I guess their rep for me in that interim between cornball and genius lied in the margins somewhere -- the sort of transitory space that tends to emerge when you start to filter your impression of the past through someone else's repurposing of it in the present. In my case, that meant samples -- and that's simple enough, maybe, the idea of ripping out all the context and baggage and background of a song to isolate one specific trait of it that really works, almost acting as a reset button to recalibrate your impression of the whole. It's probably possible to enjoy De La Soul's "Eye Know" or MF DOOM's "Gas Drawls" or Anthony "Shake" Shakir's "Arise" without ever really extending an appreciation of their production tricks to Steely Dan proper. (It is definitely possible to enjoy Lord Tariq & Peter Gunz's "Deja Vu (Uptown Baby)" and be actually mad at Steely Dan.) But if someone hears something in them worth revamping or repurposing or reinterpreting, it starts to really highlight what Steely Dan actually represent unto themselves in a musical landscape that seems pretty stark in its relative absence of other stuff that actually sounds like them.
One online acquaintance once expressed total bafflement at the idea that these guys really took hold of the millennial imagination when there was all sorts of more provocative and noisy music out there available to them. (This online acquaintance was not Steve Albini, but I think their tastes align pretty closely.) My rebuttal is that when Steely Dan were popular, there were a ton of bands that sounded like them but not as good, while there was only a handful of bands like the Ramones who dared to do what they did and excelled at it.

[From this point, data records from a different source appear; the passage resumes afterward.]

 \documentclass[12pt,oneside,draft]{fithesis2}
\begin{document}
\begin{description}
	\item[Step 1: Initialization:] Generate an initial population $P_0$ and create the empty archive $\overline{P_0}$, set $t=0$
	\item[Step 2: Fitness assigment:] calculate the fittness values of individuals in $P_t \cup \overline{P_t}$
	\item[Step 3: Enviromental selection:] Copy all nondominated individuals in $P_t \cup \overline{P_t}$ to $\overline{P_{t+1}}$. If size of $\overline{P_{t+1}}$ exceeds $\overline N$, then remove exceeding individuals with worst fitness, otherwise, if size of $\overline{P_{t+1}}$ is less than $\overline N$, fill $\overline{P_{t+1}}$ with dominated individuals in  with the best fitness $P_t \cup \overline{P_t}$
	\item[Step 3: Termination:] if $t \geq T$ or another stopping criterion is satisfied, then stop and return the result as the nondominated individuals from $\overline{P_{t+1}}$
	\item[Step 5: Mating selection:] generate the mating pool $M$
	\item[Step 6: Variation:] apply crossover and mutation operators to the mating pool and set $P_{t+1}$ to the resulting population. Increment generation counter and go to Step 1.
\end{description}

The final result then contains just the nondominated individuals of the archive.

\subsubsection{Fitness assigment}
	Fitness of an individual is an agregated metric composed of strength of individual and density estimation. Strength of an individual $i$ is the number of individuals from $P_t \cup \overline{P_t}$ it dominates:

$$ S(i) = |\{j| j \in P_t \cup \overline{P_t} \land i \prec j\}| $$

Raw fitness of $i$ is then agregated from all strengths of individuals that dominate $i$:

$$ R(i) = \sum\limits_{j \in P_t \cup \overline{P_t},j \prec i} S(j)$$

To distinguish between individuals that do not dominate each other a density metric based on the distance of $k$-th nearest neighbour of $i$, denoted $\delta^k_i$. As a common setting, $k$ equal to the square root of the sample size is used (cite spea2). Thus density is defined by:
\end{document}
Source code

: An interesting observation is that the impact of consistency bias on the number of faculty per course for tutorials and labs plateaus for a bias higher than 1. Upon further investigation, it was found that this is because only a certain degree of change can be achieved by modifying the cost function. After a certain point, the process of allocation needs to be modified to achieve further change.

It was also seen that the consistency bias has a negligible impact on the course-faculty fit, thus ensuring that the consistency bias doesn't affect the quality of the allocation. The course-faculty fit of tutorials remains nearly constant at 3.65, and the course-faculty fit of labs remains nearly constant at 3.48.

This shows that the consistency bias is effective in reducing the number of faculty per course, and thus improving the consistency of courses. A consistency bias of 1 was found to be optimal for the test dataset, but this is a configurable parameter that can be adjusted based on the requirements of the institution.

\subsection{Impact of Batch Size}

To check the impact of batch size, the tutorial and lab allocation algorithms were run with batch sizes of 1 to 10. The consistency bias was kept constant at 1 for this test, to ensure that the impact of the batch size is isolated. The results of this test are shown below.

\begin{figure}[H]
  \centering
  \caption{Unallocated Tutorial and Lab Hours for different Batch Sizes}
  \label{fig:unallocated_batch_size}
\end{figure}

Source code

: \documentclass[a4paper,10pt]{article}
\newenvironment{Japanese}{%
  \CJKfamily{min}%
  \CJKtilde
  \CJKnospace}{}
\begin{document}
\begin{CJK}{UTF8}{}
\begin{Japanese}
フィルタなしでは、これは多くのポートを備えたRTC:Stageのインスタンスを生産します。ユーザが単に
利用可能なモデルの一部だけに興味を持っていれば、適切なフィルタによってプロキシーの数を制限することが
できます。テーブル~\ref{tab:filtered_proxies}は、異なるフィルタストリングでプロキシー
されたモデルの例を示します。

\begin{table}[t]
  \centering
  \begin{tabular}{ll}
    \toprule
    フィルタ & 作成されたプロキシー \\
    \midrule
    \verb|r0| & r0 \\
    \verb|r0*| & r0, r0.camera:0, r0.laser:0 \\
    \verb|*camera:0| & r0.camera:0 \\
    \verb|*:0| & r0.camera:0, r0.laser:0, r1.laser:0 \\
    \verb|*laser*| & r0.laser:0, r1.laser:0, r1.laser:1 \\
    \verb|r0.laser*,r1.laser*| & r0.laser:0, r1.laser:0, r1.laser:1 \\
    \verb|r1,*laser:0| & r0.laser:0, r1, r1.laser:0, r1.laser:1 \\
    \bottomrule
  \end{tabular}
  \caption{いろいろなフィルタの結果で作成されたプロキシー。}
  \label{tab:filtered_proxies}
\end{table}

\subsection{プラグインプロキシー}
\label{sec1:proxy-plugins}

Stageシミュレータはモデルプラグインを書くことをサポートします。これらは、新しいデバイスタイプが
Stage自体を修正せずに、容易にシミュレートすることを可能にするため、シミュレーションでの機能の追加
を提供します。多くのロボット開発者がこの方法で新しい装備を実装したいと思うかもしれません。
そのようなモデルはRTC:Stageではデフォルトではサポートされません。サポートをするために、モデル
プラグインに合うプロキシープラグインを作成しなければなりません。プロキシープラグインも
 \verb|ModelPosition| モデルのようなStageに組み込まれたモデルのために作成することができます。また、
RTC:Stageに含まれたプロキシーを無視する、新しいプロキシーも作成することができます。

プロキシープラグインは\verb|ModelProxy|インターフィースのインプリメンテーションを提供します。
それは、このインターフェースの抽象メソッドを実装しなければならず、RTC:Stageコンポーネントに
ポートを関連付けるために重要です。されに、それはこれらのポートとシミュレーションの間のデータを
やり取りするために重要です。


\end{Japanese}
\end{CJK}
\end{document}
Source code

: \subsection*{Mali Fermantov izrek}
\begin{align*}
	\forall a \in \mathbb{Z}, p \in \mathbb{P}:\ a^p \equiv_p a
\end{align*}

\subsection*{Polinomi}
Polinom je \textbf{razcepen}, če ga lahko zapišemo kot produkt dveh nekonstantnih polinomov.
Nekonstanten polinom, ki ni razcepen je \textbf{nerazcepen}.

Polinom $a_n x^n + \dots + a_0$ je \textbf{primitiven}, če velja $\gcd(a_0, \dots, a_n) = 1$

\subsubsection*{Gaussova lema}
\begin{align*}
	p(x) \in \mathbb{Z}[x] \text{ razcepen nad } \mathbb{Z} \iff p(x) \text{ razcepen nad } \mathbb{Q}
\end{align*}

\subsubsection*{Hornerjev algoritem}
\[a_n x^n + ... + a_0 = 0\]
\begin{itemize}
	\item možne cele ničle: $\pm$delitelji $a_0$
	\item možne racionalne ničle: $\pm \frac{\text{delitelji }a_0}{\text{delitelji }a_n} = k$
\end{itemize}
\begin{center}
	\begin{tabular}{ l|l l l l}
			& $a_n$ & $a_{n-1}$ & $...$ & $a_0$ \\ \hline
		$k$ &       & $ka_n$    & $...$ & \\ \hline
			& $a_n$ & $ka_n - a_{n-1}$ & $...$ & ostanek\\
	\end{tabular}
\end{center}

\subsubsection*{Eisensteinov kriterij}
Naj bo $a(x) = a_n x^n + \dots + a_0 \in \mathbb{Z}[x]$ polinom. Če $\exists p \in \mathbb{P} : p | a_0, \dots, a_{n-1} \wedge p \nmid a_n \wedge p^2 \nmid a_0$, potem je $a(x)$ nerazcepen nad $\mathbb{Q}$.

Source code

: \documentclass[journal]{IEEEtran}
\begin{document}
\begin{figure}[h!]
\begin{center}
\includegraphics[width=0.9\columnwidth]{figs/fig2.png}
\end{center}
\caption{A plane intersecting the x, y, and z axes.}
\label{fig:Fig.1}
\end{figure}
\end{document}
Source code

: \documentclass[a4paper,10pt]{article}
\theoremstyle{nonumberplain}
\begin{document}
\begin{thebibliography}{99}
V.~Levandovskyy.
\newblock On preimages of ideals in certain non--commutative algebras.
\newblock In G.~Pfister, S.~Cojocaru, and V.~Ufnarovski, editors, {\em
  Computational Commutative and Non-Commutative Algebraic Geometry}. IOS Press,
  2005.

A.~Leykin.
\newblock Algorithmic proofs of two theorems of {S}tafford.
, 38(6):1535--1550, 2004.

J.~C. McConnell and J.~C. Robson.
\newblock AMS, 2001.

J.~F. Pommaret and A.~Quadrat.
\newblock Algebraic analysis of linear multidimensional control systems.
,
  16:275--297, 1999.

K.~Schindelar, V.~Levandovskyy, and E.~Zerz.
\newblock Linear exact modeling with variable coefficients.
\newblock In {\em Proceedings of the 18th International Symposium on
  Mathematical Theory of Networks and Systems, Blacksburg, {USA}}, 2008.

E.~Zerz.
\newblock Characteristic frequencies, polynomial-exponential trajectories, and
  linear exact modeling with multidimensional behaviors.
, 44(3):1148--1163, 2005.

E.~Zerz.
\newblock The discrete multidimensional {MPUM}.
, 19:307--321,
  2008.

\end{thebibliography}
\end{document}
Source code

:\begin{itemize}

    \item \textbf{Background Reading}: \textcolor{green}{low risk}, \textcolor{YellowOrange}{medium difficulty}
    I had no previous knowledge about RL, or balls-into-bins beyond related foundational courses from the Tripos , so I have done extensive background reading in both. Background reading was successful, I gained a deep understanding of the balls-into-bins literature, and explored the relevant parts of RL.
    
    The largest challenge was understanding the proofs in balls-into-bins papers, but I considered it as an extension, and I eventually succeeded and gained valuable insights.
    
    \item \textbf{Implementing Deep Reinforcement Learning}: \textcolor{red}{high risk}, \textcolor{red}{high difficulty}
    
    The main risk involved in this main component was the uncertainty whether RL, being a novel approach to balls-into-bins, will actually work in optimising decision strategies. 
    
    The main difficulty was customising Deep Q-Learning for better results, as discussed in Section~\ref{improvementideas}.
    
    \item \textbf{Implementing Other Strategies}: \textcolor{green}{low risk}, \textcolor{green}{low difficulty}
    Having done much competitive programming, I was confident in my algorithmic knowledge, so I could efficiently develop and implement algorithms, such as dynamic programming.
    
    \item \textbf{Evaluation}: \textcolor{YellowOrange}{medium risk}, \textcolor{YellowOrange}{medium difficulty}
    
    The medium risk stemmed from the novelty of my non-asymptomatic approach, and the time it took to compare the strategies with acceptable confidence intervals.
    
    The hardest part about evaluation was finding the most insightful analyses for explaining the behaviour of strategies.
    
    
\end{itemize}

Now that dynamic's been inverted to the point where being an adenoidal miscreant singing about being a bored teenager is exponentially more popular and familiar and even safe than whatever the hell it is that compels someone to write the kind of songs that show up on Aja. It's not like we're being inundated by eight-minute jazz-fusion epics about escaping to a pastiche-Orientalist Shangri-La lodged somewhere between underformed superficial caricature and quest for genuine enlightenment in the year 2024 (or 2014, or 2004). And then all that's left is to have a friend point out that the perfect segue for a 1974 playlist is to put "Any Major Dude Will Tell You" back-to-back with Joni Mitchell's "Help Me" and the pieces start falling into place. Do people appreciate Joni with that same level of semi-performative demi-ironic self-awareness that they do with Steely Dan? They don't need to, do they?
STAGE 4: Sobering Relatability
I know I haven't discussed the actual music of Aja much per se here, even though it's literally been running through my head throughout the writing of this essay. Maybe it's already embedded in my mind as a you-get-it-or-you-don't sort of thing because I've lived with it for so long, even though I know it took some work for me to go from the latter state to the former. And it's a pretty well-traveled subject since they're considered something of a muso band, simultaneously engaging with chops-focused shop talk and a demi-poptimist affection for the session players who trad-rock types traditionally used to overlook. I've got my favorite little flourishes on most of the songs, some of which are gimmes (Shorter's solo and Steve Gadd's berserker drumming on "Aja"; the Jay Graydon guitar solo that Walt and Don labored over before finally picking for "Peg"; Michael McDonald's harmonies on same) and some of which are ones I don't see brought up as often (that Eno synth that buoys the outro to "Aja"; the Blackberries/Rebecca Louis backup harmonies on "Black Cow" and "Deacon Blues" that highlight how amazing women can sound harmonizing over this kind of stuff). There are a couple tracks, "Home at Last" and "I Got the News," that took longer to grab me as much since they weren't as ostentatiously showy, but they still click in subtler ways if I go for a front-to-back listen and it's fun to find more in these deep cuts when I weigh them against the rest of their discography. "I Got the News" is fun enough as the more fidgety and anxious cocktail-disco counterpart to "Peg" but "Home at Last" is the real hidden gem; a year after "Haitian Divorce" this is them playing cod-reggae to far classier effect.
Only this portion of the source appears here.